Monday, September 20, 2010

How to Get a Big Head in Academia

Step 1: Get a tenure-track job at a research-oriented institution.

Step 2: Publish some stuff.

Step 3: Get tenure.

After Steps 1-3 -- which are, admittedly, something of a challenge -- the rest comes naturally!

Step 4: Read some stuff. You might especially find yourself reading material related to the subtopics on which you yourself have been publishing -- especially if any of that material cites your own work. The stuff that you choose to read will become especially salient to you in your perception of your field. (So also, of course, are your own publications.)

Step 5: Attend some meetings. The talks you see, the people you gravitate toward, will tend to discuss the same things you do. The field will thus seem to revolve around those issues. If other presenters in your area know you are around, they will be especially careful to mention your important contributions. You might even be sought out by a graduate student or two. That student or two will seem to you representative of all graduate students.

Step 6: Acquire some graduate students. They will tell you that your work is terrific and centrally important to the field.

Step 7: Read some emails. The people who like your work and think it is important are much more likely to email you than the people who ignore your work and think it's crappy. Also, the content of people's emails will tend to highlight what they like or, if critical, will frame that criticism in a way that makes it seem like a crucial issue on which you have taken an important public stand. (Additionally, the criticism will almost always be misguided, demonstrating your intellectual superiority to your critic.)

Finally: Given all the valuable input you have received through reading, attending conferences, talking to graduate students, and professional correpondence, it will seem clear to you that your field (post-Schnerdfootian widget studies) is central to academia, that the issues you are writing on are the most important issues within that field, and that your own contributions are centrally important to the academic understanding of those issues.

Sadly, your colleagues will not seem to fully appreciate this fact.

6 comments:

Glenn Carruthers said...

ummmm... i seem to have gone straight to the big head missing steps 1-7. I assume then that this is merely a sufficiency claim?

dioscuri said...

You don't even need to devote your career to it - the cognitive biases start much earlier than that. You realise you really like something, for example, The Bangles. So, you read a lot about The Bangles. You meet quite a few other people who are interested in The Bangles, and unsurprisingly you get on, so you start to spend a lot of time with them. Suddenly, The Bangles seem very very important indeed.

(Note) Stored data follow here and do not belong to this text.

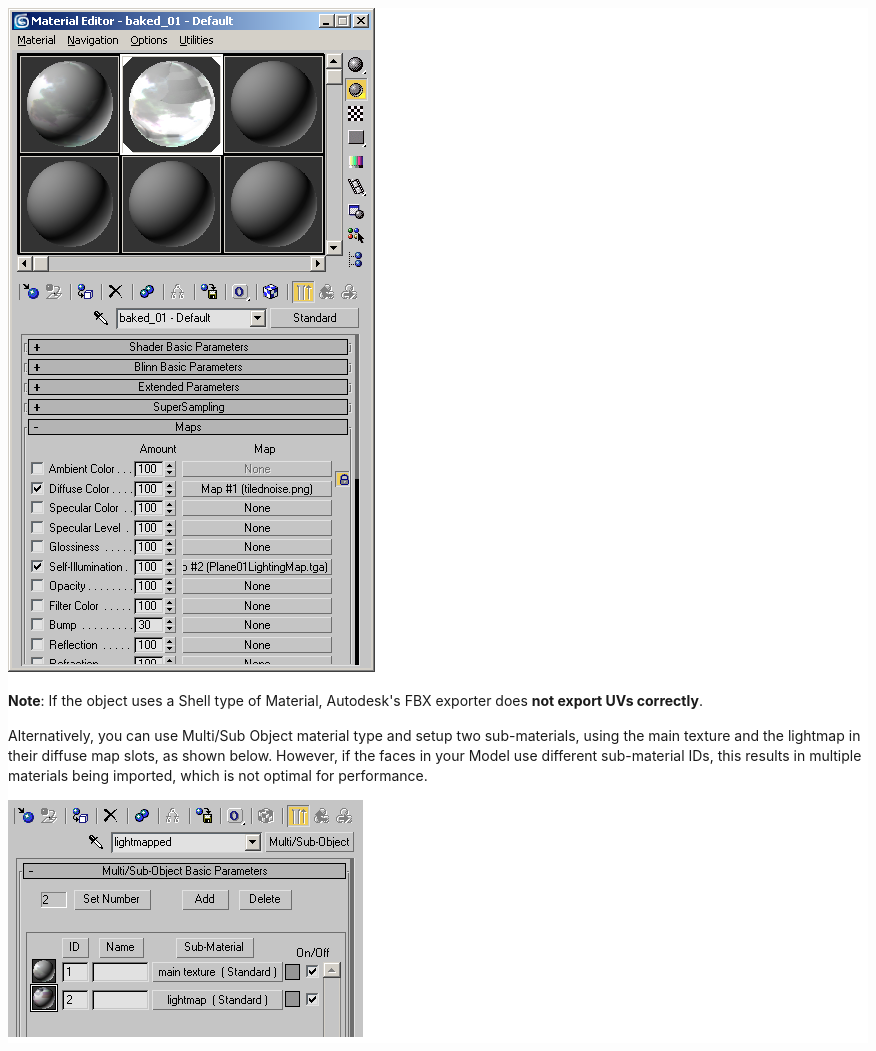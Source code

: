 ![Material setup for Lightmapping in 3ds Max, using self-illumination map](../uploads/Main/3dsMaxLightmapMaterial.png) 

**Note**: If the object uses a Shell type of Material, Autodesk's FBX exporter does **not export UVs correctly**.

Alternatively, you can use Multi/Sub Object material type and setup two sub-materials, using the main texture and the lightmap in their diffuse map slots, as shown below. However, if the faces in your Model use different sub-material IDs, this results in multiple materials being imported, which is not optimal for performance.

![Alternate Material setup for Lightmapping in 3ds Max, using multi/sub object material](../uploads/Main/3dsMaxMultiSubObject.png) 
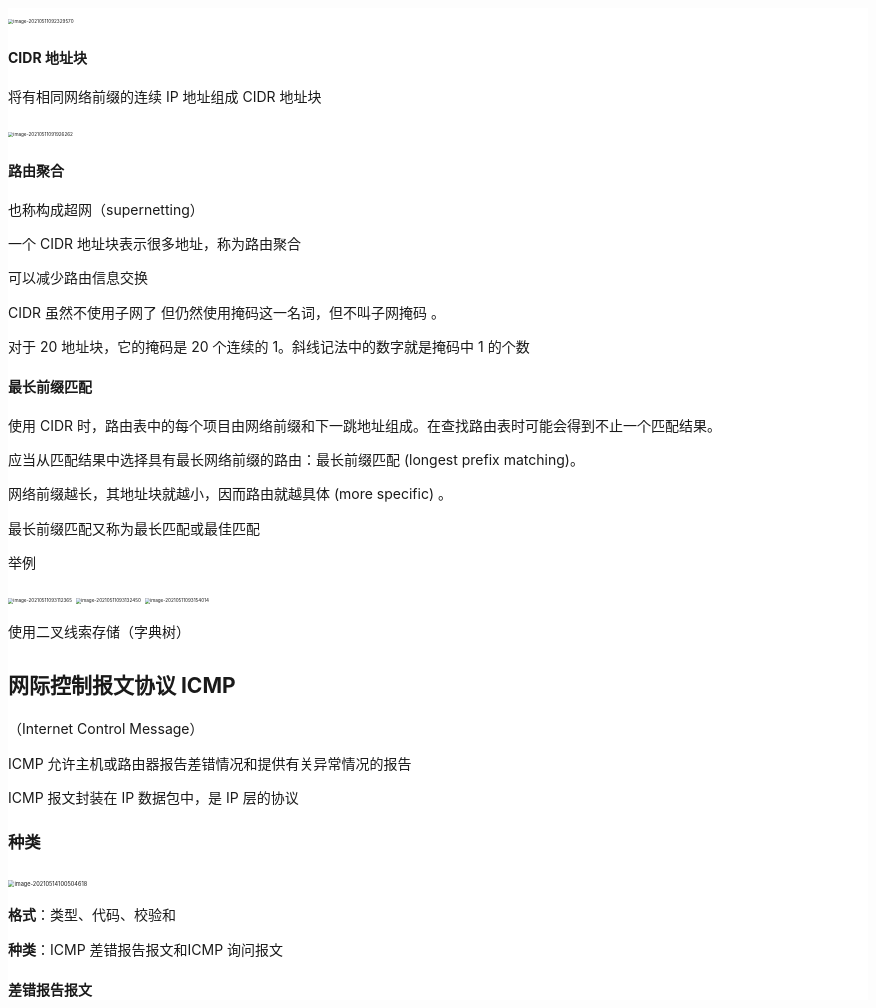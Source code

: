 <img src="http://lvshuhuai.cn/image-20210511092329570.png" alt="image-20210511092329570" style="zoom:33%;" />

#### CIDR 地址块

将有相同网络前缀的连续 IP 地址组成 CIDR 地址块

<img src="http://lvshuhuai.cn/image-20210511091926262.png" alt="image-20210511091926262" style="zoom:33%;" />

#### 路由聚合

也称构成超网（supernetting）

一个 CIDR 地址块表示很多地址，称为路由聚合

可以减少路由信息交换

CIDR 虽然不使用子网了 但仍然使用掩码这一名词，但不叫子网掩码 。

对于 20 地址块，它的掩码是 20 个连续的 1。斜线记法中的数字就是掩码中 1 的个数

#### 最长前缀匹配

使用 CIDR 时，路由表中的每个项目由网络前缀和下一跳地址组成。在查找路由表时可能会得到不止一个匹配结果。

应当从匹配结果中选择具有最长网络前缀的路由：最长前缀匹配 (longest prefix matching)。

网络前缀越长，其地址块就越小，因而路由就越具体 (more specific) 。

最长前缀匹配又称为最长匹配或最佳匹配

举例

<img src="http://lvshuhuai.cn/image-20210511093112365.png" alt="image-20210511093112365" style="zoom:33%;" />

<img src="http://lvshuhuai.cn/image-20210511093132450.png" alt="image-20210511093132450" style="zoom:33%;" />

<img src="http://lvshuhuai.cn/image-20210511093154014.png" alt="image-20210511093154014" style="zoom: 33%;" />

使用二叉线索存储（字典树）

## 网际控制报文协议 ICMP

（Internet Control Message）

ICMP 允许主机或路由器报告差错情况和提供有关异常情况的报告

ICMP 报文封装在 IP 数据包中，是 IP 层的协议

### 种类

<img src="http://lvshuhuai.cn/image-20210514100504618.png" alt="image-20210514100504618" style="zoom: 40%;" />

**格式**：类型、代码、校验和

**种类**：ICMP 差错报告报文和ICMP 询问报文

#### 差错报告报文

(insert joke here about how this explains why people waste their time studying obscure philosophical subdiscipline XYZ)

Eric Schwitzgebel said...

Yes and yes. I suspect the informational/cognitive biases may be especially amplified for research-oriented professors, but the phenomenon is quite general.

Anonymous said...

There's a step zero, which involves a subtle process in graduate school of becoming anointed by your advisors as just the right sort of person... but you probably don't want to hear about it.

Eric Schwitzgebel said...

[la la la] I'm not listening [la la la]

Tony Dardis said...

Surely the Bangles are more important than, say, endurantism or perdurantism?